(NOTE: During Lent our adult “Discovery Hour” class was based on the book Were You There: Lenten Reflections on the Spirituals, by Luke A. Powery which was made up of short but powerful devotions based on 40 different African American Spirituals. This post builds on the reflection on one of the best known Spirituals, “We Shall Overcome.” )
You may think of “We Shall Overcome” as the classic anthem of the Civil Rights movement, and perhaps it’s been sung on the streets and protest rallies more often than in church. But the lyrical roots of this song go back to a hymn called “I’ll Overcome One Day,” published in 1900 by Methodist Episcopal minister Charles Albert Tindley, based on the Galatians 6:9, “Let us not be weary in doing good, for in due season we shall reap, if we faint not.” The melodic roots go even further back to the moving slave song, “No More Auction Block.” (Click HERE to listen to this powerful rendition by Martha Redbone.) First and foremost “We Shall Overcome” is a song of faith, as Luke Powery suggests in this reflection:
“What makes an impression on my heart when engaging the Spirituals is their dogged faith in God.
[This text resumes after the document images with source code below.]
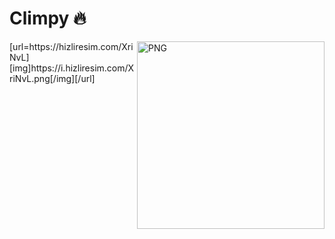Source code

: # Climpy 🔥

<img align="right" alt="PNG" height="300px" src="https://hizliresim.com/XriNvL"/>
[url=https://hizliresim.com/XriNvL][img]https://i.hizliresim.com/XriNvL.png[/img][/url]
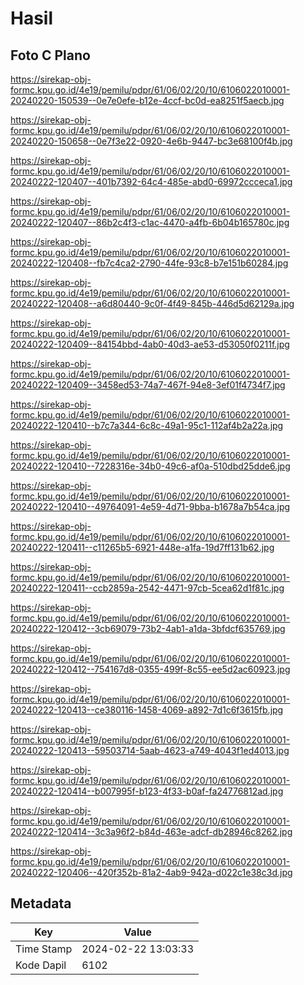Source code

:# Hasil

## Foto C Plano

https://sirekap-obj-formc.kpu.go.id/4e19/pemilu/pdpr/61/06/02/20/10/6106022010001-20240220-150539--0e7e0efe-b12e-4ccf-bc0d-ea8251f5aecb.jpg

https://sirekap-obj-formc.kpu.go.id/4e19/pemilu/pdpr/61/06/02/20/10/6106022010001-20240220-150658--0e7f3e22-0920-4e6b-9447-bc3e68100f4b.jpg

https://sirekap-obj-formc.kpu.go.id/4e19/pemilu/pdpr/61/06/02/20/10/6106022010001-20240222-120407--401b7392-64c4-485e-abd0-69972ccceca1.jpg

https://sirekap-obj-formc.kpu.go.id/4e19/pemilu/pdpr/61/06/02/20/10/6106022010001-20240222-120407--86b2c4f3-c1ac-4470-a4fb-6b04b165780c.jpg

https://sirekap-obj-formc.kpu.go.id/4e19/pemilu/pdpr/61/06/02/20/10/6106022010001-20240222-120408--fb7c4ca2-2790-44fe-93c8-b7e151b60284.jpg

https://sirekap-obj-formc.kpu.go.id/4e19/pemilu/pdpr/61/06/02/20/10/6106022010001-20240222-120408--a6d80440-9c0f-4f49-845b-446d5d62129a.jpg

https://sirekap-obj-formc.kpu.go.id/4e19/pemilu/pdpr/61/06/02/20/10/6106022010001-20240222-120409--84154bbd-4ab0-40d3-ae53-d53050f0211f.jpg

https://sirekap-obj-formc.kpu.go.id/4e19/pemilu/pdpr/61/06/02/20/10/6106022010001-20240222-120409--3458ed53-74a7-467f-94e8-3ef01f4734f7.jpg

https://sirekap-obj-formc.kpu.go.id/4e19/pemilu/pdpr/61/06/02/20/10/6106022010001-20240222-120410--b7c7a344-6c8c-49a1-95c1-112af4b2a22a.jpg

https://sirekap-obj-formc.kpu.go.id/4e19/pemilu/pdpr/61/06/02/20/10/6106022010001-20240222-120410--7228316e-34b0-49c6-af0a-510dbd25dde6.jpg

https://sirekap-obj-formc.kpu.go.id/4e19/pemilu/pdpr/61/06/02/20/10/6106022010001-20240222-120410--49764091-4e59-4d71-9bba-b1678a7b54ca.jpg

https://sirekap-obj-formc.kpu.go.id/4e19/pemilu/pdpr/61/06/02/20/10/6106022010001-20240222-120411--c11265b5-6921-448e-a1fa-19d7ff131b62.jpg

https://sirekap-obj-formc.kpu.go.id/4e19/pemilu/pdpr/61/06/02/20/10/6106022010001-20240222-120411--ccb2859a-2542-4471-97cb-5cea62d1f81c.jpg

https://sirekap-obj-formc.kpu.go.id/4e19/pemilu/pdpr/61/06/02/20/10/6106022010001-20240222-120412--3cb69079-73b2-4ab1-a1da-3bfdcf635769.jpg

https://sirekap-obj-formc.kpu.go.id/4e19/pemilu/pdpr/61/06/02/20/10/6106022010001-20240222-120412--754167d8-0355-499f-8c55-ee5d2ac60923.jpg

https://sirekap-obj-formc.kpu.go.id/4e19/pemilu/pdpr/61/06/02/20/10/6106022010001-20240222-120413--ce380116-1458-4069-a892-7d1c6f3615fb.jpg

https://sirekap-obj-formc.kpu.go.id/4e19/pemilu/pdpr/61/06/02/20/10/6106022010001-20240222-120413--59503714-5aab-4623-a749-4043f1ed4013.jpg

https://sirekap-obj-formc.kpu.go.id/4e19/pemilu/pdpr/61/06/02/20/10/6106022010001-20240222-120414--b007995f-b123-4f33-b0af-fa24776812ad.jpg

https://sirekap-obj-formc.kpu.go.id/4e19/pemilu/pdpr/61/06/02/20/10/6106022010001-20240222-120414--3c3a96f2-b84d-463e-adcf-db28946c8262.jpg

https://sirekap-obj-formc.kpu.go.id/4e19/pemilu/pdpr/61/06/02/20/10/6106022010001-20240222-120406--420f352b-81a2-4ab9-942a-d022c1e38c3d.jpg


## Metadata

| Key        | Value               |
| ---------- | ------------------- |
| Time Stamp | 2024-02-22 13:03:33 |
| Kode Dapil | 6102                |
And from that deep sense of faith, hope rises. The Lenten journey has been long and it can even be exhausting. There have been challenges. There have been trials. There have been ups and downs. Valleys, lonesome valleys, dangerous valleys, vicious valleys. Yet despite the fright of the dark nights of the soul, somehow, someday, we can say, “We shall overcome.” We shall have peace. We are not afraid. Why? I believe there are two reasons.
“First, there is a we not me. We are not alone on this journey. We have companionship and a community on the way. I find it interesting that it’s not “I” shall overcome but “we” shall overcome. I can’t really overcome with you overcoming. It is a collective victory. Second, and most important, we don’t have to be afraid because “God is on our side.” The presence of God brings assurance and hope that we shall overcome someday. This wasn’t new for the leaders of the civil rights movement in the United States of the 1960s; this faith was rooted in the deep spirituality of the enslaved and continues to breathe today. Remember, the life of faith includes “we,” and the “we” is how God wants it to be on the journey. Don’t forget those who helped you overcome and those who need you to help them overcome. And most of all, don’t forget the God who brings us all out in victory!”
As you listen to the Morehouse College Glee Club sing “We Shall Overcome,” think about who is the “we” in your overcoming. Then include them in this Prayer for the Day from Luke Powery’s devotional:
God, lead us to be on your side so that we shall overcome, not just someday, but every day. Amen.